On holiday one year(at least 30 years ago) someone staying at the same place told us she worked in electronics.  Later in the week we discovered she worked on an assembly line soldering one specific piece of wire into one specific place before it passed on to the next person.

 

Would "it" have worked without that one specific component and her honed skill and dexterity in fitting it?

 

Years ago as an apprentice there were mutiple companies vying for the same business. Movement between companies was rare, job security was good but if you left people would often take a particular skill (or design even) to the rival. Our top of the range system existed in the form of carefully stored drawings and velographs. An order would come in to the design office and we (me mainly) would wet print the drawings and deliver them to the factory. The in house joke was that you could give the drawings to another company and though they could make the kit it wouldn't work properly. This was completely true. Looking back then and departments were run and guarded like little kingdoms.
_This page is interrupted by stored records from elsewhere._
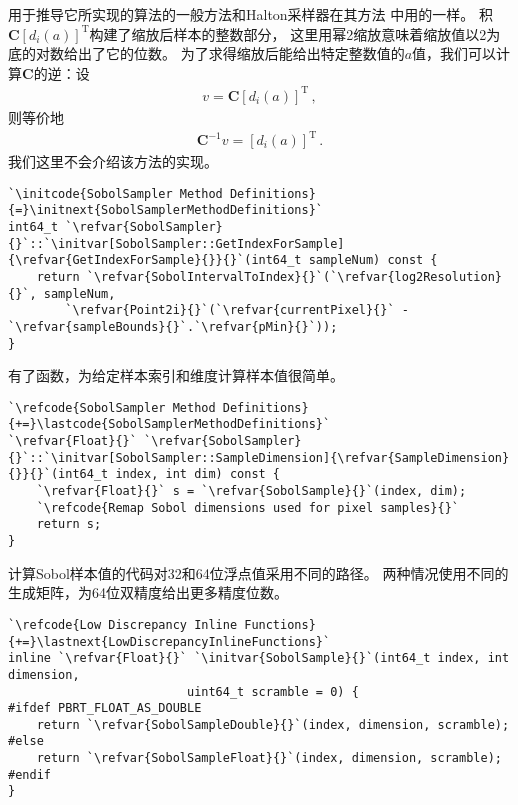 用于推导它所实现的算法的一般方法和Halton采样器在其方法\linebreak
{}中用的一样。
积${\bm C}[d_i(a)]^{\mathrm{T}}$构建了缩放后样本的整数部分，
这里用幂2缩放意味着缩放值以2为底的对数给出了它的位数。
为了求得缩放后能给出特定整数值的$a$值，我们可以计算$\bm C$的逆：设
\begin{align*}
    v={\bm C}[d_i(a)]^{\mathrm{T}}\, ,
\end{align*}
则等价地
\begin{align*}
    {\bm C}^{-1}v=[d_i(a)]^{\mathrm{T}}\, .
\end{align*}
我们这里不会介绍该方法的实现。
\begin{lstlisting}
`\initcode{SobolSampler Method Definitions}{=}\initnext{SobolSamplerMethodDefinitions}`
int64_t `\refvar{SobolSampler}{}`::`\initvar[SobolSampler::GetIndexForSample]{\refvar{GetIndexForSample}{}}{}`(int64_t sampleNum) const {
    return `\refvar{SobolIntervalToIndex}{}`(`\refvar{log2Resolution}{}`, sampleNum,
        `\refvar{Point2i}{}`(`\refvar{currentPixel}{}` - `\refvar{sampleBounds}{}`.`\refvar{pMin}{}`));
}
\end{lstlisting}

有了函数，为给定样本索引和维度计算样本值很简单。
\begin{lstlisting}
`\refcode{SobolSampler Method Definitions}{+=}\lastcode{SobolSamplerMethodDefinitions}`
`\refvar{Float}{}` `\refvar{SobolSampler}{}`::`\initvar[SobolSampler::SampleDimension]{\refvar{SampleDimension}{}}{}`(int64_t index, int dim) const {
    `\refvar{Float}{}` s = `\refvar{SobolSample}{}`(index, dim);
    `\refcode{Remap Sobol dimensions used for pixel samples}{}`
    return s;
}
\end{lstlisting}

计算Sobol样本值的代码对32和64位浮点值采用不同的路径。
两种情况使用不同的生成矩阵，为64位双精度给出更多精度位数。
\begin{lstlisting}
`\refcode{Low Discrepancy Inline Functions}{+=}\lastnext{LowDiscrepancyInlineFunctions}`
inline `\refvar{Float}{}` `\initvar{SobolSample}{}`(int64_t index, int dimension,
                         uint64_t scramble = 0) {
#ifdef PBRT_FLOAT_AS_DOUBLE
    return `\refvar{SobolSampleDouble}{}`(index, dimension, scramble);
#else
    return `\refvar{SobolSampleFloat}{}`(index, dimension, scramble);
#endif
}
\end{lstlisting}

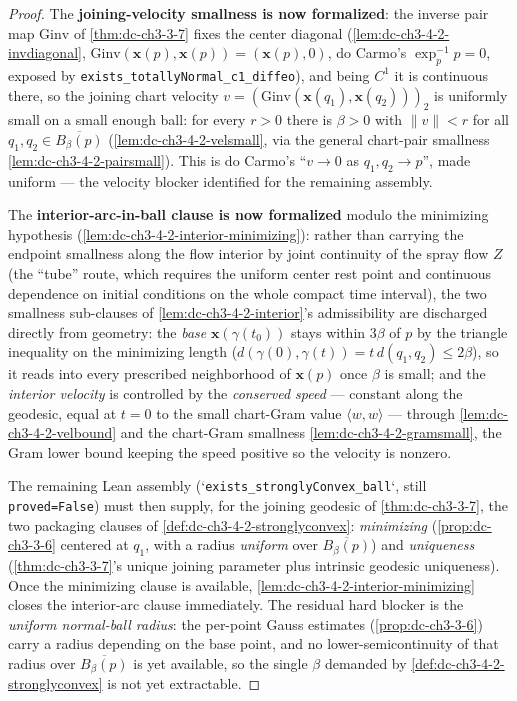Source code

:\begin{proof}
  The \textbf{joining-velocity smallness is now formalized}: the inverse pair map $\mathrm{Ginv}$ of
  \cref{thm:dc-ch3-3-7} fixes the center diagonal (\cref{lem:dc-ch3-4-2-invdiagonal},
  $\mathrm{Ginv}(\mathbf{x}(p),\mathbf{x}(p))=(\mathbf{x}(p),0)$, do Carmo's $\exp_p^{-1}p=0$, exposed by
  \texttt{exists\_totallyNormal\_c1\_diffeo}), and being $C^1$ it is continuous there, so the joining
  chart velocity $v=(\mathrm{Ginv}(\mathbf{x}(q_1),\mathbf{x}(q_2)))_2$ is uniformly small on a small
  enough ball: for every $r>0$ there is $\beta>0$ with $\|v\|<r$ for all
  $q_1,q_2\in\overline{B_\beta(p)}$ (\cref{lem:dc-ch3-4-2-velsmall}, via the general chart-pair smallness
  \cref{lem:dc-ch3-4-2-pairsmall}). This is do Carmo's ``$v\to0$ as $q_1,q_2\to p$'', made uniform — the
  velocity blocker identified for the remaining assembly.

  The \textbf{interior-arc-in-ball clause is now formalized} modulo the minimizing hypothesis
  (\cref{lem:dc-ch3-4-2-interior-minimizing}): rather than carrying the endpoint smallness along the
  flow interior by joint continuity of the spray flow $Z$ (the ``tube'' route, which requires the
  uniform center rest point and continuous dependence on initial conditions on the whole compact time
  interval), the two smallness sub-clauses of \cref{lem:dc-ch3-4-2-interior}'s admissibility are
  discharged directly from geometry: the \emph{base} $\mathbf{x}(\gamma(t_0))$ stays within $3\beta$
  of $p$ by the triangle inequality on the minimizing length
  ($d(\gamma(0),\gamma(t))=t\,d(q_1,q_2)\le2\beta$), so it reads into every prescribed neighborhood of
  $\mathbf{x}(p)$ once $\beta$ is small; and the \emph{interior velocity} is controlled by the
  \emph{conserved speed} — constant along the geodesic, equal at $t=0$ to the small chart-Gram value
  $\langle w,w\rangle$ — through \cref{lem:dc-ch3-4-2-velbound} and the chart-Gram smallness
  \cref{lem:dc-ch3-4-2-gramsmall}, the Gram lower bound keeping the speed positive so the velocity is
  nonzero.

  The remaining Lean assembly (`\texttt{exists\_stronglyConvex\_ball}`, still \texttt{proved=False})
  must then supply, for the joining geodesic of \cref{thm:dc-ch3-3-7}, the two packaging clauses of
  \cref{def:dc-ch3-4-2-stronglyconvex}: \emph{minimizing} (\cref{prop:dc-ch3-3-6} centered at $q_1$,
  with a radius \emph{uniform} over $\overline{B_\beta(p)}$) and \emph{uniqueness}
  (\cref{thm:dc-ch3-3-7}'s unique joining parameter plus intrinsic geodesic uniqueness). Once the
  minimizing clause is available, \cref{lem:dc-ch3-4-2-interior-minimizing} closes the interior-arc
  clause immediately. The residual hard blocker is the \emph{uniform normal-ball radius}: the
  per-point Gauss estimates (\cref{prop:dc-ch3-3-6}) carry a radius depending on the base point, and
  no lower-semicontinuity of that radius over $\overline{B_\beta(p)}$ is yet available, so the single
  $\beta$ demanded by \cref{def:dc-ch3-4-2-stronglyconvex} is not yet extractable.


\end{proof}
Sales, Design, Works, Maintenance, Testing, Commissioning etc. Tbh the companies structured like that "worked". A lot of R&D was done on site. Something didn't work on site and an old hand from the factory would be brought to site by the Commissioning team bypassing the Design Office who were seen as "suits". It was quite often that the commissioning engineer had come from the shop floor anyway so had old allegiances. The required "mod", whether it be machining, heat treatment etc would be carried out on the shop floor when an order came down but never made it back to the Design Office to go onto the drawings. In effect the DO would issue flawed drawings everytime. Because of in house rivalries the shop floor wouldn't even divulge some of the mods. Gave a few lads terrific job security! :) "Young Jack" became "Old Jack" and was the only one who knew how to do such and such.

 

Good times!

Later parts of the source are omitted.